Work order: Copy out all lines in the data below containing the string "latency".
/---
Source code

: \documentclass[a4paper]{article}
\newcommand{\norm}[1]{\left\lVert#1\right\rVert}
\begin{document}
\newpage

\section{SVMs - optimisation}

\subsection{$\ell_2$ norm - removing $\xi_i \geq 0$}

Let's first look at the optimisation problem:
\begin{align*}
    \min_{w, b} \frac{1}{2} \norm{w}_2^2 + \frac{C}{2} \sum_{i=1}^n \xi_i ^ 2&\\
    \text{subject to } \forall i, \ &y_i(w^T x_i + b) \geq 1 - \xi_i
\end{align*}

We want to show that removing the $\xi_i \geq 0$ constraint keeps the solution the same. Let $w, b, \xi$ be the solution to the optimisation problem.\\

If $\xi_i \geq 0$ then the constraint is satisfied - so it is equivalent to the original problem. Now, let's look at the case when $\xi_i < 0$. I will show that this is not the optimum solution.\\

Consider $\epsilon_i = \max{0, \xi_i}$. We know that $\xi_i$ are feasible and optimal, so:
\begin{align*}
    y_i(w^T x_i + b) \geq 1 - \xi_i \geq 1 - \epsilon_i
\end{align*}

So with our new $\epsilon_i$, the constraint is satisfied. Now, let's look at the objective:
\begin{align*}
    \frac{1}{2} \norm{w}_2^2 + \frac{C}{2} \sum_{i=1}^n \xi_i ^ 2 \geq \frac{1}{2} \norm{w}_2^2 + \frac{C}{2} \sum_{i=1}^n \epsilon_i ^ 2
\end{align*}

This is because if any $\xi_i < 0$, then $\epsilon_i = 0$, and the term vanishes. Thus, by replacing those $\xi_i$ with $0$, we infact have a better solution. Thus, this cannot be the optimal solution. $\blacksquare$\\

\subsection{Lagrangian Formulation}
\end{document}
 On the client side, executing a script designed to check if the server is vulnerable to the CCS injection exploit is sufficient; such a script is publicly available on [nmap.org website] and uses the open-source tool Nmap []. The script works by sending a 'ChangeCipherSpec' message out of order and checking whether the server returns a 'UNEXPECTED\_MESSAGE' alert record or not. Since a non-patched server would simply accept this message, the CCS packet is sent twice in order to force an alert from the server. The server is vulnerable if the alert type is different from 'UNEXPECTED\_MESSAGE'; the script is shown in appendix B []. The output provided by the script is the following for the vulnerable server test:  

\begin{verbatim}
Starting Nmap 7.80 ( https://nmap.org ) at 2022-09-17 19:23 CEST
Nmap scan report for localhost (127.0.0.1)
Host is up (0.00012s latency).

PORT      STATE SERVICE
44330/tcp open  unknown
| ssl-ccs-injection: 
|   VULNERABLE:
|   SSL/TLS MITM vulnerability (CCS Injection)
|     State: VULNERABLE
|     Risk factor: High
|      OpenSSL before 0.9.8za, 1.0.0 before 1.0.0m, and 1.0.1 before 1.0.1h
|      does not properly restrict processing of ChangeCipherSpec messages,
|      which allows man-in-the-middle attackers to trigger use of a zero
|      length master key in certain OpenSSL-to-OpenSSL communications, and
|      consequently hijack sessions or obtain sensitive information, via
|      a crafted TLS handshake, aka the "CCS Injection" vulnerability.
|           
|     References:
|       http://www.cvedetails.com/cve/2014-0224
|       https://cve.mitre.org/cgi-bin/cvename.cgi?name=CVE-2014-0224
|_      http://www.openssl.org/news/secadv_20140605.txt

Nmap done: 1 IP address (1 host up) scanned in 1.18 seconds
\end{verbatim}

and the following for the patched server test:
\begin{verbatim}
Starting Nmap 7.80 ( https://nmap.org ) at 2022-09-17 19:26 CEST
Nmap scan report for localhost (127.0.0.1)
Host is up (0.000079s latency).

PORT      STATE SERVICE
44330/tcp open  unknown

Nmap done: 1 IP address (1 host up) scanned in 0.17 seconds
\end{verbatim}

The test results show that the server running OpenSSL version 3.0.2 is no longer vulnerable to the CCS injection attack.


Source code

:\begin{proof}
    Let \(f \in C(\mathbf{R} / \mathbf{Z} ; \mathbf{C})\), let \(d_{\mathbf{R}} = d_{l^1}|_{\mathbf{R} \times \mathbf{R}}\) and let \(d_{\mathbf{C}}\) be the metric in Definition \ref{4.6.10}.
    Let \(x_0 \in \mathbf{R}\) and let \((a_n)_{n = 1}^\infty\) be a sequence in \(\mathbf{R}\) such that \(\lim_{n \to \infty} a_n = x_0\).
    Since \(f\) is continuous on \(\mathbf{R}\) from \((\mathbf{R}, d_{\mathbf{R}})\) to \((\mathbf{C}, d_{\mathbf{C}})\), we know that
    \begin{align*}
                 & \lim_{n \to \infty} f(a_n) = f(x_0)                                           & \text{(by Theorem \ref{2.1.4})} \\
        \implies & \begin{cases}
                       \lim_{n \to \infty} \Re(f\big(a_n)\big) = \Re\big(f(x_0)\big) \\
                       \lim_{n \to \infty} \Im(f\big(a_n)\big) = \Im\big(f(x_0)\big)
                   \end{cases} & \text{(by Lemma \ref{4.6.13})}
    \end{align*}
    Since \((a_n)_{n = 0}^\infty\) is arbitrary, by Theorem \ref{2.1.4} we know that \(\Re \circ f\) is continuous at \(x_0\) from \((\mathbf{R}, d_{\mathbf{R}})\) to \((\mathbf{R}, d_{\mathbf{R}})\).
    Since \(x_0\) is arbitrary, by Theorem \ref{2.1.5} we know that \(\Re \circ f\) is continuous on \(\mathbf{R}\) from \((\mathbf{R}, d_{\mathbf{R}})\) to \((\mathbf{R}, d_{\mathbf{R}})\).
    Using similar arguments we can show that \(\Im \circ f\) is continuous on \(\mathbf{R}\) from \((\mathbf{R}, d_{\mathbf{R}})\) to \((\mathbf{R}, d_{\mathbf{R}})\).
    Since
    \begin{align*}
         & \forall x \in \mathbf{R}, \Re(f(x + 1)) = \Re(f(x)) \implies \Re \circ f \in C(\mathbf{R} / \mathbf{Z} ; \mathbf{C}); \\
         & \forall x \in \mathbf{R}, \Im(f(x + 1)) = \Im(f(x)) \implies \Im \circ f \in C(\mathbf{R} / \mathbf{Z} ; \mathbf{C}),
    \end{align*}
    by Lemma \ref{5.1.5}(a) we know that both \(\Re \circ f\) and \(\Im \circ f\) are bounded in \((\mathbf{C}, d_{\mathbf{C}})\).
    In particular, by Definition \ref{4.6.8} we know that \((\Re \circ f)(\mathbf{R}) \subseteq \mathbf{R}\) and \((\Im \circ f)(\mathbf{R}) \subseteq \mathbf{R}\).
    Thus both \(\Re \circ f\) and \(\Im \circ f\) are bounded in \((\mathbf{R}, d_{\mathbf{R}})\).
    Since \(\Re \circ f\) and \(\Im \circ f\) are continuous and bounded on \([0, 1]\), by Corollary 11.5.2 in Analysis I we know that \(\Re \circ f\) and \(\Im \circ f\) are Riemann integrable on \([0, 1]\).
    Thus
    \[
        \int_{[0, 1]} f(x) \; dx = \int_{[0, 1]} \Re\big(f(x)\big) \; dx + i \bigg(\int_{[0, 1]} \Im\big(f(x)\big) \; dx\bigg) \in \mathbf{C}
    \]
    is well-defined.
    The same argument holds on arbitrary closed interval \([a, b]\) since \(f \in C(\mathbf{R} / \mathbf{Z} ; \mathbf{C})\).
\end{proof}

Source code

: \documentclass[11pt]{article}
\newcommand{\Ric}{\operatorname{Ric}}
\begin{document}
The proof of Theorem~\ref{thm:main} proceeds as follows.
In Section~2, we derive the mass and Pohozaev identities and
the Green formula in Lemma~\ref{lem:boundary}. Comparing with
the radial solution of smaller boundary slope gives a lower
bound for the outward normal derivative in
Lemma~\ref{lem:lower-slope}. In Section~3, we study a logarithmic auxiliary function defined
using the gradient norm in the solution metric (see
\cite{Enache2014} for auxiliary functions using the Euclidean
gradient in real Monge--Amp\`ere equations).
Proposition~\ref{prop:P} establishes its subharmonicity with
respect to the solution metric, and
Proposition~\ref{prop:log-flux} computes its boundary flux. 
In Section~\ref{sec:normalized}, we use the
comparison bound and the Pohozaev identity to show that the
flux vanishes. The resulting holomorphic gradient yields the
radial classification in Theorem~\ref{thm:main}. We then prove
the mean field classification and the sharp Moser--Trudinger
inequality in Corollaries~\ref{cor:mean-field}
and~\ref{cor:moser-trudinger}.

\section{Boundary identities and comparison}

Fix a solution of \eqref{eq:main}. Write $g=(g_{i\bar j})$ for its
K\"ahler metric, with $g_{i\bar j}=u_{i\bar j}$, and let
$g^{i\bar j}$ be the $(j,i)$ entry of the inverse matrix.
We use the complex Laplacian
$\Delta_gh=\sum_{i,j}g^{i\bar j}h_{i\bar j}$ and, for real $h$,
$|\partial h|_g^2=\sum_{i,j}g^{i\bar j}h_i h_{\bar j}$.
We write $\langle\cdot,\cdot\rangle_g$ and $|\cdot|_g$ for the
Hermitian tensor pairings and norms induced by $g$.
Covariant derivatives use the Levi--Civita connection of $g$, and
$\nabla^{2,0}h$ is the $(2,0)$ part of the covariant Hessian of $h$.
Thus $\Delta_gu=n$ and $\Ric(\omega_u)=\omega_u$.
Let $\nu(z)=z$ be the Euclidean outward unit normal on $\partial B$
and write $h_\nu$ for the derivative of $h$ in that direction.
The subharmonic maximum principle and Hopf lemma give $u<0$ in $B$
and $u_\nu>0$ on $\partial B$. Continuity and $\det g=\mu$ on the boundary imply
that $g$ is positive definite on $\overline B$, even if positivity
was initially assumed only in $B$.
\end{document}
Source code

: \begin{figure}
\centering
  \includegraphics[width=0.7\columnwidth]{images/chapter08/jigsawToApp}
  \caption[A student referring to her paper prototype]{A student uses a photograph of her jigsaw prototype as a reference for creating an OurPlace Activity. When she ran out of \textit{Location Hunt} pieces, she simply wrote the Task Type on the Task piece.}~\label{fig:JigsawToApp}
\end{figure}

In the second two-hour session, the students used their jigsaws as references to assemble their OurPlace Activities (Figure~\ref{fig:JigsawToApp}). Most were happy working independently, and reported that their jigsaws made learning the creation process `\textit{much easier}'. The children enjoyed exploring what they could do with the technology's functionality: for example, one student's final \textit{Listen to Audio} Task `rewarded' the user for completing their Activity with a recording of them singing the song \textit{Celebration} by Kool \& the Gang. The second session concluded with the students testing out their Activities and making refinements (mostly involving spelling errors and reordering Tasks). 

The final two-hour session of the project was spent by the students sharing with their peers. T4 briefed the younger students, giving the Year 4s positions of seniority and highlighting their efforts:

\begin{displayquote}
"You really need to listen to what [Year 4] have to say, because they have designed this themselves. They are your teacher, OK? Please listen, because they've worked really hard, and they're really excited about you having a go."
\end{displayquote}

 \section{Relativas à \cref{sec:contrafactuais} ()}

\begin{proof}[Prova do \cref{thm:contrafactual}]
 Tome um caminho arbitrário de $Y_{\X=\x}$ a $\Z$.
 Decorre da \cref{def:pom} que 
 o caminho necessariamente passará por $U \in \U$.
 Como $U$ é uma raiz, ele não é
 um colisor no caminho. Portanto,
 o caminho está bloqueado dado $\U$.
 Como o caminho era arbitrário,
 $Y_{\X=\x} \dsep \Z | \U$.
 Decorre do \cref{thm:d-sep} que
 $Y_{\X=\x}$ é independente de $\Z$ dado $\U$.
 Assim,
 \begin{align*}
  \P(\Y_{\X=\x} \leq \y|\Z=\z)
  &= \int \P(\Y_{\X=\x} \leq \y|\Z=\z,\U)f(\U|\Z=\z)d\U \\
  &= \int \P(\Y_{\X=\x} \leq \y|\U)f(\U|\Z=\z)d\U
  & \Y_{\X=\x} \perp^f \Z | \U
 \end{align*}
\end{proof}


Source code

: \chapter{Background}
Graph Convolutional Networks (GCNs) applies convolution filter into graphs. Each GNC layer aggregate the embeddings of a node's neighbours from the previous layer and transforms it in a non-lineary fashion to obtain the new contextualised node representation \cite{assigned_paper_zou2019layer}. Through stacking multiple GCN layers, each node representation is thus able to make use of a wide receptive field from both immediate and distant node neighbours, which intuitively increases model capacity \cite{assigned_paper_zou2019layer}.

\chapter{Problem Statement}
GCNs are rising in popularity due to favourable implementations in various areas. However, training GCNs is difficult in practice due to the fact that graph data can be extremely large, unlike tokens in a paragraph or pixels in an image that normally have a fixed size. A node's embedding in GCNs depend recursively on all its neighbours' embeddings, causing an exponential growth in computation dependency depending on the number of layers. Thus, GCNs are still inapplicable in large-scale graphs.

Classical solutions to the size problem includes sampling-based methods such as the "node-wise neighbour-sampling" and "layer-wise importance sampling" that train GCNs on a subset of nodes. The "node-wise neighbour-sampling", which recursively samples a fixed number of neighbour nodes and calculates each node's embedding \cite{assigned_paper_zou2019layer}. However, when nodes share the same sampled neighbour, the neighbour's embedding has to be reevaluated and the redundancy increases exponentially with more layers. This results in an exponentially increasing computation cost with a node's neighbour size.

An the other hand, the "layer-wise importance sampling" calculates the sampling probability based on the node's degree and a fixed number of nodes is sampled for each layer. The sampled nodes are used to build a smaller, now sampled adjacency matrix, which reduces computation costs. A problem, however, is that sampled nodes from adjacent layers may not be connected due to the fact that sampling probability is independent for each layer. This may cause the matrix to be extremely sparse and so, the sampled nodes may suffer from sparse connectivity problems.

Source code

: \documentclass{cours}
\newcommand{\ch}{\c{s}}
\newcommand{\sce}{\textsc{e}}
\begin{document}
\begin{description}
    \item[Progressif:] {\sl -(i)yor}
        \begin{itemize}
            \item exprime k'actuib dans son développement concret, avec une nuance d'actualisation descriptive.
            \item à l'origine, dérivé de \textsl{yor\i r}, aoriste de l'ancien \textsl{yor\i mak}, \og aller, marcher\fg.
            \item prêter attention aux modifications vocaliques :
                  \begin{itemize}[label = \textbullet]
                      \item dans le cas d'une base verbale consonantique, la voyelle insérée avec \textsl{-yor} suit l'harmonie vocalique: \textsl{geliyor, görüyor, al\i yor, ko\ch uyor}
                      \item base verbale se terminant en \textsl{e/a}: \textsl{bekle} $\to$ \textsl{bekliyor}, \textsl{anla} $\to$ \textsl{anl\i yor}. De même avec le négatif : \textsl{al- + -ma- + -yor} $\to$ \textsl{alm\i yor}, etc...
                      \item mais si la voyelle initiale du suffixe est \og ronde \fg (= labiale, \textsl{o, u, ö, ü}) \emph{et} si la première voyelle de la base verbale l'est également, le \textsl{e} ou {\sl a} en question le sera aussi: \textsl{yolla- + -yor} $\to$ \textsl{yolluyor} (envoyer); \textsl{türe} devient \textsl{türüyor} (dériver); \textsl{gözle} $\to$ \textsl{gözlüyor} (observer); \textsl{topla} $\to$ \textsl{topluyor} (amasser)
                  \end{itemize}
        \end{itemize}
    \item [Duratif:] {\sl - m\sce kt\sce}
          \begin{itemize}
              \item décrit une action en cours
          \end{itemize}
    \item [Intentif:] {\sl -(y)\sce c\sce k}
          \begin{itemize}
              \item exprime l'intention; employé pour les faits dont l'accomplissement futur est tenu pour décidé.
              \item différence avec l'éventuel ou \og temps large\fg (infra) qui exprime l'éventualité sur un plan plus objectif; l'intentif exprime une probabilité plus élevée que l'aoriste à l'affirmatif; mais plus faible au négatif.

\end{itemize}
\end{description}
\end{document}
\---
Answer box:
Host is up (0.00012s latency).
Host is up (0.000079s latency).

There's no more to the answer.